6.8.3 Multi-level or Hierarchical Model

We can write the random intercept and slope model by creating layers of models. We can write the model for the mean as the level 1 model

\[\mu_{ij} = \beta_{i0} + \beta_{i1} X_{ij}\quad\text{ Level 1}\]

where the individual intercepts and slopes can be written as a level 2 model,

\[\beta_{i0} = \beta_{0} + b_{i0}\quad\text{ Level 2}\] and/or \[\beta_{i1} = \beta_{1} + b_{i1} \quad\text{ Level 2}\]

where \(b_{i0}\sim N(0,\tau^2_0)\), \(b_{i1}\sim N(0,\tau^2_1)\), \(Cov(\delta_{i0},\delta_{i1})=\tau_{01}\).

This is often called a multi-level or hierarchical model in that the model is written with more than one level of models.

Combine the levels by plugging in the second level into the first level.

\[Y_{ij} = \beta_{0} + b_{i0} +(\beta_{1} + b_{i1} ) x_{ij} + \epsilon_{ij}\]

\[ = (\beta_{0} + \beta_{1}x_{ij}) + (b_{i1} x_{ij} +b_{i0})+ \epsilon_{ij}\]

\[ = \text{Fixed effects} + \text{Random effects} + \text{Error}\]

This composite model is often called a mixed effects model because there are fixed-parameter effects and random parameter effects.

6.8.4 Mixed Effects Model

In general, we can write a mixed-effects model for our outcome vector,

\[\mathbf{Y}_{i} = \mathbf{X}_{i}\boldsymbol\beta + \mathbf{Z}_i\mathbf{b}_i + \boldsymbol\epsilon_i\]

\[ = \underbrace{\text{Fixed effects}}_{\text{mean model}} + \underbrace{\text{Random effects}}_{\text{between unit variation}} + \underbrace{text{Error}}_{\text{within unit variation}}\]

where \(\mathbf{X}_i\) is the design matrix for the fixed effects, \(\mathbf{Z}_i\) is the design matrix for the random effects (a subset of columns of \(\mathbf{X}_i\)), \(\boldsymbol\epsilon_i\sim N(0,\boldsymbol\Sigma)\), and \(\mathbf{b}_i\sim N(0,\mathbf{G})\).

\[E(\mathbf{Y}_{i}) = E(\mathbf{X}_{i}\boldsymbol\beta + \mathbf{Z}_i\mathbf{b}_i + \boldsymbol\epsilon_i)\] \[= \mathbf{X}_{i}\boldsymbol\beta\]

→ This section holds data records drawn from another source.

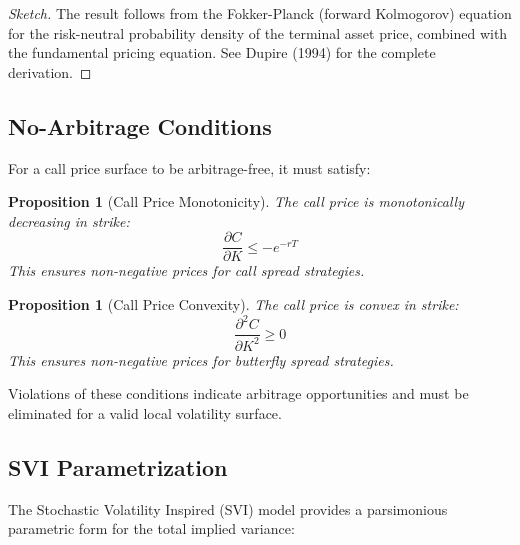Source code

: \documentclass[12pt,a4paper]{article}
\newtheorem{proposition}[theorem]{Proposition}
\begin{document}
\begin{proof}[Sketch]
The result follows from the Fokker-Planck (forward Kolmogorov) equation for the risk-neutral probability density of the terminal asset price, combined with the fundamental pricing equation. See Dupire (1994) for the complete derivation.
\end{proof}

\subsection{No-Arbitrage Conditions}

For a call price surface to be arbitrage-free, it must satisfy:

\begin{proposition}[Call Price Monotonicity]
The call price is monotonically decreasing in strike:
\begin{equation}
    \frac{\partial C}{\partial K} \leq -e^{-rT}
\end{equation}
This ensures non-negative prices for call spread strategies.
\end{proposition}

\begin{proposition}[Call Price Convexity]
The call price is convex in strike:
\begin{equation}
    \frac{\partial^2 C}{\partial K^2} \geq 0
\end{equation}
This ensures non-negative prices for butterfly spread strategies.
\end{proposition}

Violations of these conditions indicate arbitrage opportunities and must be eliminated for a valid local volatility surface.

\subsection{SVI Parametrization}

The Stochastic Volatility Inspired (SVI) model \cite{Gatheral2004} provides a parsimonious parametric form for the total implied variance:
\end{document}
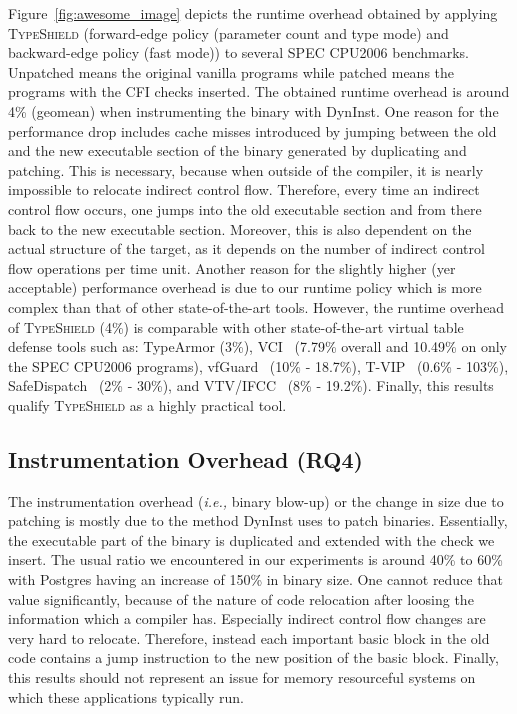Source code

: Figure~\ref{fig:awesome_image} depicts the runtime overhead obtained by applying \textsc{TypeShield} (forward-edge policy (parameter count and type mode) and backward-edge policy (fast mode))
to several SPEC CPU2006 benchmarks. Unpatched means the original vanilla programs while patched means the programs with the CFI checks inserted.
The obtained runtime overhead is around 4\% (geomean) when instrumenting the binary with DynInst. 
One reason for the performance drop includes cache misses introduced by jumping between the old and the new executable section 
of the binary generated by duplicating and patching. This is necessary, because when
outside of the compiler, it is nearly impossible to relocate indirect control flow. Therefore, 
every time an indirect control flow occurs, one jumps into the old executable section and from 
there back to the new executable section. Moreover, this is also dependent on the actual structure 
of the target, as it depends on the number of indirect control flow operations per time unit.
Another reason for the slightly higher (yer acceptable) performance overhead is due to our
runtime policy which is more complex than that of other state-of-the-art tools.
However, the runtime overhead of \textsc{TypeShield} (4\%) is comparable with other state-of-the-art virtual table defense
tools such as: TypeArmor (3\%), VCI~\cite{vci:asiaccs} (7.79\% overall and 10.49\% on only the SPEC CPU2006 programs), vfGuard~\cite{vfuard:aravind} (10\% - 18.7\%), T-VIP~\cite{gawlik} (0.6\% - 103\%), 
SafeDispatch~\cite{safedispatch:jang} (2\% - 30\%), and VTV/IFCC~\cite{vtv:tice} (8\% - 19.2\%).
Finally, this results qualify \textsc{TypeShield} as a highly practical tool.


\subsection{Instrumentation Overhead (RQ4)}
\label{section:typeshieldoverheadinstrumentation}


The instrumentation overhead (\textit{i.e.,} binary blow-up) or the change in size due to patching is mostly due to the method DynInst uses to patch binaries. 
Essentially, the executable part of the binary is duplicated and extended with the check we insert. The usual ratio we encountered in our experiments is 
around 40\% to 60\% with Postgres having an increase of 150\% in binary size. One cannot reduce that 
value significantly, because of the nature of code relocation after loosing the information which a compiler has. Especially indirect control flow 
changes are very hard to relocate. Therefore, instead each important basic block in the old code contains a jump instruction to the new position of the basic block.
Finally, this results should not represent an issue for memory resourceful systems on which these applications typically run.

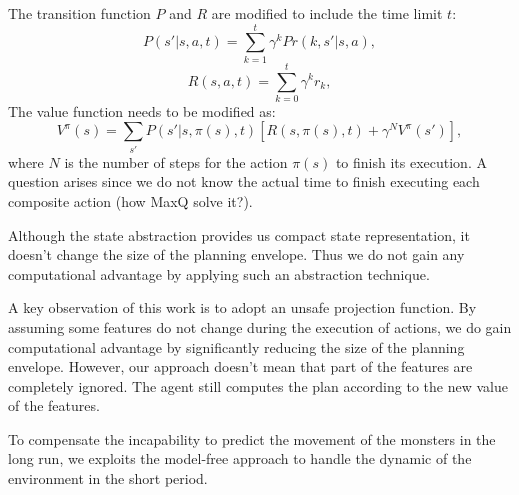 The transition function $P$ and $R$ are modified to include the time limit $t$:
\begin{equation}
    P(s'|s, a, t) = \sum^t_{k=1} \gamma^k Pr(k, s'|s, a),
\end{equation}
\begin{equation}
    R(s, a, t) = \sum^t_{k=0} \gamma^k r_k,
\end{equation}
The value function needs to be modified as:
\begin{equation}
    V^{\pi}(s) = \sum_{s'}P(s'|s, \pi(s), t)[R(s, \pi(s), t) + \gamma^N V^{\pi}(s')],
\end{equation}
where $N$ is the number of steps for the action $\pi(s)$ to finish its execution.
A question arises since we do not know the actual time to finish executing each composite action (how MaxQ solve it?).

Although the state abstraction provides us compact state representation, 
it doesn't change the size of the planning envelope. Thus we do not gain any computational
advantage by applying such an abstraction technique.

A key observation of this work is to adopt an unsafe projection function. By assuming 
some features do not change during the execution of actions, we do gain computational advantage by
significantly reducing the size of the planning envelope. However, our approach doesn't mean that
part of the features are completely ignored. The agent still computes the plan according to 
the new value of the features.


To compensate the incapability to predict the movement of the monsters in the long run, 
we exploits the model-free approach to handle the dynamic of the environment in the short period.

\[Cov(\mathbf{Y}_{i}) = Cov(\mathbf{X}_{i}\boldsymbol\beta + \mathbf{Z}_i\mathbf{b}_i + \boldsymbol\epsilon_i)\] \[= Cov(\mathbf{Z}_i\mathbf{b}_i + \boldsymbol\epsilon_i)\]

Assuming \(\mathbf{b}_i\) and \(\boldsymbol\epsilon_i\) are independent, then

\[\mathbf{V}_i = Cov(\mathbf{Y}_{i}) = Cov(\mathbf{Z}_i\mathbf{b}_i) + Cov(\boldsymbol\epsilon_i)\] \[= \mathbf{Z}_iCov(\mathbf{b}_i)\mathbf{Z}_i^T + \boldsymbol\Sigma\] \[= \mathbf{Z}_i\mathbf{G}\mathbf{Z}_i^T + \boldsymbol\Sigma\]

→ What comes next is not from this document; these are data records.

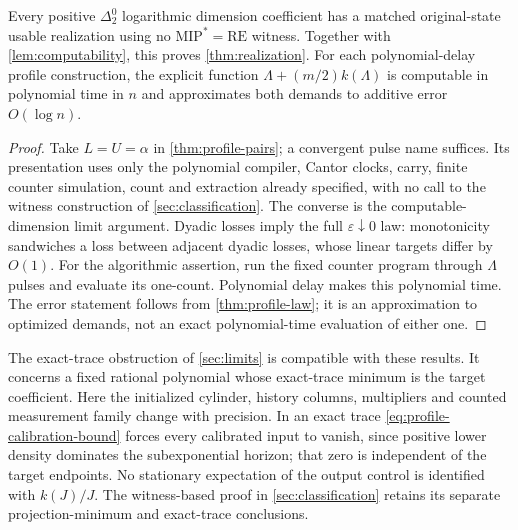 \begin{corollary}\label{cor:profile-no-witness}
Every positive $\Delta^0_2$ logarithmic dimension coefficient has a matched original-state usable realization using no $\mathrm{MIP}^*=\mathrm{RE}$ witness. Together with \cref{lem:computability}, this proves \cref{thm:realization}. For each polynomial-delay profile construction, the explicit function $\Lambda+(m/2)k(\Lambda)$ is computable in polynomial time in $n$ and approximates both demands to additive error $O(\log n)$.
\end{corollary}
\begin{proof}
Take $L=U=\alpha$ in \cref{thm:profile-pairs}; a convergent pulse name suffices. Its presentation uses only the polynomial compiler, Cantor clocks, carry, finite counter simulation, count and extraction already specified, with no call to the witness construction of \cref{sec:classification}. The converse is the computable-dimension limit argument. Dyadic losses imply the full $\varepsilon\downarrow0$ law: monotonicity sandwiches a loss between adjacent dyadic losses, whose linear targets differ by $O(1)$.
For the algorithmic assertion, run the fixed counter program through $\Lambda$ pulses and evaluate its one-count. Polynomial delay makes this polynomial time. The error statement follows from \cref{thm:profile-law}; it is an approximation to optimized demands, not an exact polynomial-time evaluation of either one.
\end{proof}

The exact-trace obstruction of \cref{sec:limits} is compatible with these results. It concerns a fixed rational polynomial whose exact-trace minimum is the target coefficient. Here the initialized cylinder, history columns, multipliers and counted measurement family change with precision. In an exact trace \eqref{eq:profile-calibration-bound} forces every calibrated input to vanish, since positive lower density dominates the subexponential horizon; that zero is independent of the target endpoints. No stationary expectation of the output control is identified with $k(J)/J$. The witness-based proof in \cref{sec:classification} retains its separate projection-minimum and exact-trace conclusions.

Since \(\mathbf{b}_i\) and \(\boldsymbol\epsilon_i\) are almost always assumed Normal, then

\[\mathbf{Y}_{i}\sim \mathcal{N}(\mathbf{X}_{i}\boldsymbol\beta,\mathbf{Z}_i\mathbf{G}\mathbf{Z}_i^T + \boldsymbol\Sigma)\]

6.8.5 History

The origins of mixed effects models go back to R.A. Fisher work under the analysis of variance (ANOVA) paradigm in the 1910-1930’s.

  • Earliest mixed effects model: random intercept model
  • Work continued in the ANOVA framework until 1970’s
  • Mixed effects models in a linear model framework are based on the ANOVA paradigm
  • Seminal paper by Harville in 1977
  • Highly cited mixed models paper by Laird and Ware in 1982

6.8.6 Interpretation

We typically discuss how a 1 unit increase in a variable in X impacts the mean, keeping all other variables constant.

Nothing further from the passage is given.